Hypoactive Sexual Desire Disorder, or simply HSDD, is not an uncommon condition found in humans mostly due to excessive stress, or even due to interpersonal issues. HSDD is mainly categorized into two types: (1) Acquired, meaning that this condition prevails after a certain period of time of normal functions; and (2) Generalized, meaning that it prevails all (or most) of the times regardless of the environment or partners (1).

Several approaches to treat HSDD are currently available, which includes therapy such as behavioral therapy and couples’ therapy, and many medications are being prescribed to treat this condition.

With the advancement of science technology and the booming development of peptides, a known peptide that has proven to show improved results in treating HSDD is Bremelanotide, or commonly named PT-141 peptide (1).

Introduction

Bremelanotide, which is also commonly known by its investigational code PT-141, is a synthetic peptide composed of 7 amino acids (2).

This peptide is analogous to alpha-MSH hormone found in humans (3).
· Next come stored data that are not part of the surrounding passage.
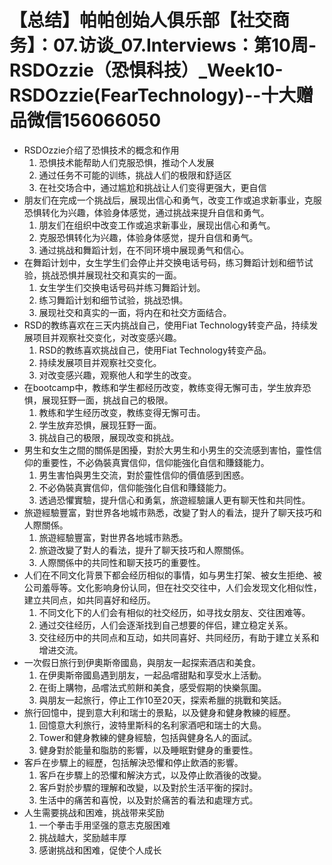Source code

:# 【总结】帕帕创始人俱乐部【社交商务】：07.访谈_07.Interviews：第10周-RSDOzzie（恐惧科技）_Week10-RSDOzzie(FearTechnology)--十大赠品微信156066050

-   RSDOzzie介绍了恐惧技术的概念和作用
    1.  恐惧技术能帮助人们克服恐惧，推动个人发展
    2.  通过任务不可能的训练，挑战人们的极限和舒适区
    3.  在社交场合中，通过尴尬和挑战让人们变得更强大，更自信
-   朋友们在完成一个挑战后，展现出信心和勇气，改变工作或追求新事业，克服恐惧转化为兴趣，体验身体感觉，通过挑战来提升自信和勇气。
    1.  朋友们在组织中改变工作或追求新事业，展现出信心和勇气。
    2.  克服恐惧转化为兴趣，体验身体感觉，提升自信和勇气。
    3.  通过挑战和舞蹈计划，在不同环境中展现勇气和信心。
-   在舞蹈计划中，女生学生们会停止并交换电话号码，练习舞蹈计划和细节试验，挑战恐惧并展现社交和真实的一面。
    1.  女生学生们交换电话号码并练习舞蹈计划。
    2.  练习舞蹈计划和细节试验，挑战恐惧。
    3.  展现社交和真实的一面，将内在和社交方面结合。
-   RSD的教练喜欢在三天内挑战自己，使用Fiat Technology转变产品，持续发展项目并观察社交变化，对改变感兴趣。
    1.  RSD的教练喜欢挑战自己，使用Fiat Technology转变产品。
    2.  持续发展项目并观察社交变化。
    3.  对改变感兴趣，观察他人和学生的改变。
-   在bootcamp中，教练和学生都经历改变，教练变得无懈可击，学生放弃恐惧，展现狂野一面，挑战自己的极限。
    1.  教练和学生经历改变，教练变得无懈可击。
    2.  学生放弃恐惧，展现狂野一面。
    3.  挑战自己的极限，展现改变和挑战。
-   男生和女生之間的關係是困擾，對於大男生和小男生的交流感到害怕，靈性信仰的重要性，不必偽裝真實信仰，信仰能強化自信和賺錢能力。
    1.  男生害怕與男生交流，對於靈性信仰的價值感到困惑。
    2.  不必偽裝真實信仰，信仰能強化自信和賺錢能力。
    3.  透過恐懼實驗，提升信心和勇氣，旅遊經驗讓人更有聊天性和共同性。
-   旅遊經驗豐富，對世界各地城市熟悉，改變了對人的看法，提升了聊天技巧和人際關係。
    1.  旅遊經驗豐富，對世界各地城市熟悉。
    2.  旅遊改變了對人的看法，提升了聊天技巧和人際關係。
    3.  人際關係中的共同性和聊天技巧的重要性。
-   人们在不同文化背景下都会经历相似的事情，如与男生打架、被女生拒绝、被公司羞辱等。文化影响身份认同，但在社交交往中，人们会发现文化相似性，建立共同点，如共同喜好和经历。
    1.  不同文化下的人们会有相似的社交经历，如寻找女朋友、交往困难等。
    2.  通过交往经历，人们会逐渐找到自己想要的伴侣，建立稳定关系。
    3.  交往经历中的共同点和互动，如共同喜好、共同经历，有助于建立关系和增进交流。
-   一次假日旅行到伊奧斯帝國島，與朋友一起探索酒店和美食。
    1.  在伊奧斯帝國島遇到朋友，一起品嚐甜點和享受水上活動。
    2.  在街上購物，品嚐法式煎餅和美食，感受假期的快樂氛圍。
    3.  與朋友一起旅行，停止工作10至20天，探索希臘的挑戰和笑話。
-   旅行回憶中，提到意大利和瑞士的景點，以及健身和健身教練的經歷。
    1.  回憶意大利旅行，波特里斯科的名利家酒吧和瑞士的大島。
    2.  Tower和健身教練的健身經驗，包括與健身名人的面試。
    3.  健身對於能量和脂肪的影響，以及睡眠對健身的重要性。
-   客戶在步驟上的經歷，包括解決恐懼和停止飲酒的影響。
    1.  客戶在步驟上的恐懼和解決方式，以及停止飲酒後的改變。
    2.  客戶對於步驟的理解和改變，以及對於生活平衡的探討。
    3.  生活中的痛苦和喜悅，以及對於痛苦的看法和處理方式。
-   人生需要挑战和困难，挑战带来奖励
    1.  一个拳击手用坚强的意志克服困难
    2.  挑战越大，奖励越丰厚
    3.  感谢挑战和困难，促使个人成长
Initially studied for treatment in both men and women, this peptide is now primarily prescribed to women, mostly in premenopausal age (2).

History

PT-141 synthetic peptide is agonistic to melanocortin receptors, which is similar to the natural hormone called alpha-MSH (3).
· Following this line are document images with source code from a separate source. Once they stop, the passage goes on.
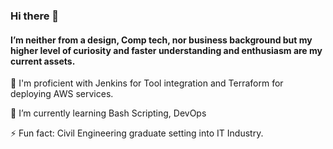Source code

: ### Hi there 👋
#### I’m neither from a design, Comp tech, nor business background but my higher level of curiosity and faster understanding and enthusiasm are my current assets.
💪 I'm proficient with Jenkins for Tool integration and Terraform for deploying AWS services.

🌱 I’m currently learning Bash Scripting, DevOps

⚡ Fun fact: Civil Engineering graduate setting into IT Industry.

<!--
**tallbrat/tallbrat** is a ✨ _special_ ✨ repository because its `README.md` (this file) appears on your GitHub profile.

Here are some ideas to get you started:

- 🔭 I’m currently working on ...
-  ...
- 👯 I’m looking to collaborate on ...
- 🤔 I’m looking for help with ...
- 💬 Ask me about ...
- 📫 How to reach me: ...
- 😄 Pronouns: ...
- ⚡ Fun fact: ...
-->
Initial studies had shown that melanocortin hormone regulates various physiological functions in the human body. When animals were administered with this isolated hormone, it elevated the sexual functions in them, which is indicative of the fact that Melanotan II leads to erectile activity in men while PT-141 leads to sexual arousal in women (4).

Two analogs of this hormone were patented by two different companies for further studies – one, Melanotan I, which is a linear peptide (patented by Competitive Technologies) and second, Melanotan II, which is a cyclic peptide (patented by Palatin Technologies) (5). Further studies led Palatin to be the first developer of the synthetic peptide (6) PT-141, identical to alpha-MSH and likely a metabolite of Melanotan II.

How does PT-141 work?

Studies (3) have shown that PT-141 shows agonistic properties towards melanocortin receptors, namely MC3R and MC4R, which primarily results in elevated reactions in the central nervous system in the human body.
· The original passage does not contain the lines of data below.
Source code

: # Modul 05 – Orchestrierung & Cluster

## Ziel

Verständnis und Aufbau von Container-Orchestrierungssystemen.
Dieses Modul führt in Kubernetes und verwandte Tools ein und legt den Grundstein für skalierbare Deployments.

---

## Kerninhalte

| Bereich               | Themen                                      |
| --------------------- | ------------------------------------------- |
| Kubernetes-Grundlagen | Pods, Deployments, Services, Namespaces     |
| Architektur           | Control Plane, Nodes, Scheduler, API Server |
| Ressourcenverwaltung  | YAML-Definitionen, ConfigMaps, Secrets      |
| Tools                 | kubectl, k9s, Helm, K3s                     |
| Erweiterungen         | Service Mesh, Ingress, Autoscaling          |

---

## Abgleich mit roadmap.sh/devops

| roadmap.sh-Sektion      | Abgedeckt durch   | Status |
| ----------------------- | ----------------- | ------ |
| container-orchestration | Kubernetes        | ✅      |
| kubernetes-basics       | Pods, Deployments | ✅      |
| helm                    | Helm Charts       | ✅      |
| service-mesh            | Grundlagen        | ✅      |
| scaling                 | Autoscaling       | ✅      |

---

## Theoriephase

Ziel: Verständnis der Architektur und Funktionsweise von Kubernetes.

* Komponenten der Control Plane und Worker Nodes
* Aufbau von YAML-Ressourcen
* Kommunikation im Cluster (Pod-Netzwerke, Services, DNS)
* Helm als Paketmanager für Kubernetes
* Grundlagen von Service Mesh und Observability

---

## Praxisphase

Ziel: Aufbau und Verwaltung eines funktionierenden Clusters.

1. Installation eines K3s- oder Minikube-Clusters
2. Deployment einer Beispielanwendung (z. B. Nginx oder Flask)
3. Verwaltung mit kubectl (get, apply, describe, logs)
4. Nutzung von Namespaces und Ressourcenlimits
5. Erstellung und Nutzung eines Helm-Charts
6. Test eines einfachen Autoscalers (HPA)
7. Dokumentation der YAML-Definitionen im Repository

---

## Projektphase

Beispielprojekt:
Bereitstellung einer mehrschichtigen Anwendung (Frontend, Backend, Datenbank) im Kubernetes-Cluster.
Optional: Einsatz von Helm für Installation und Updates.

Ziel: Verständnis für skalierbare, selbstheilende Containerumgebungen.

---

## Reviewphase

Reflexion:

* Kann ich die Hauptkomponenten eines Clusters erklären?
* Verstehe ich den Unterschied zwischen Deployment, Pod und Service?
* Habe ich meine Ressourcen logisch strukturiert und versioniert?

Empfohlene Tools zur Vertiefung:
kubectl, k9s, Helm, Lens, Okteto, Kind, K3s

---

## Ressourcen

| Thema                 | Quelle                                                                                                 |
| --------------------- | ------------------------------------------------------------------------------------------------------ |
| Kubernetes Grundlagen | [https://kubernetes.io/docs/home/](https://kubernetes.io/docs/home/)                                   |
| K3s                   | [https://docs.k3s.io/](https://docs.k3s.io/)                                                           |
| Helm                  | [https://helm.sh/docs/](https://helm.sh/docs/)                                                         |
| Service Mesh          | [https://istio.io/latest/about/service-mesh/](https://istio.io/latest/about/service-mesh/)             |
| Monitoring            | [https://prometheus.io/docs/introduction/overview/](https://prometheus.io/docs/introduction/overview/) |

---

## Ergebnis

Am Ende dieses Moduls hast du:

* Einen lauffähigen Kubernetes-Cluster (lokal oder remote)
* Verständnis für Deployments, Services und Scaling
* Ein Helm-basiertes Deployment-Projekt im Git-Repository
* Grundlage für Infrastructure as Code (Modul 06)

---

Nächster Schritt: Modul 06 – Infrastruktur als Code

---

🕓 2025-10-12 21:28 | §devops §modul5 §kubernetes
In these studies (3), it was observed that after binding with the MC3R and MC4R receptors, the peptide leads to the activation of the neurons found in the hypothalamus leading to increased immunoreactivity. Neurons in the surrounding region of the central nervous system also get stimulated as they intake the chemicals which then leads to sexual arousal in the study animals. This study suggested the mechanism by which the peptide works in rats, which is expected to be similar in humans. Analogous reactions were observed in human volunteers, as described later in this article.

Benefits of PT-141

The key benefit of PT-141 peptide is that it is used to treat hypoactive sexual desire disorder in premenopausal women.

It should be noted that this medication should only be used by women who are naturally experiencing low sexual desire – and not by women in whom the condition is induced by preexisting medical conditions, mental problems, or problems in relationships (7).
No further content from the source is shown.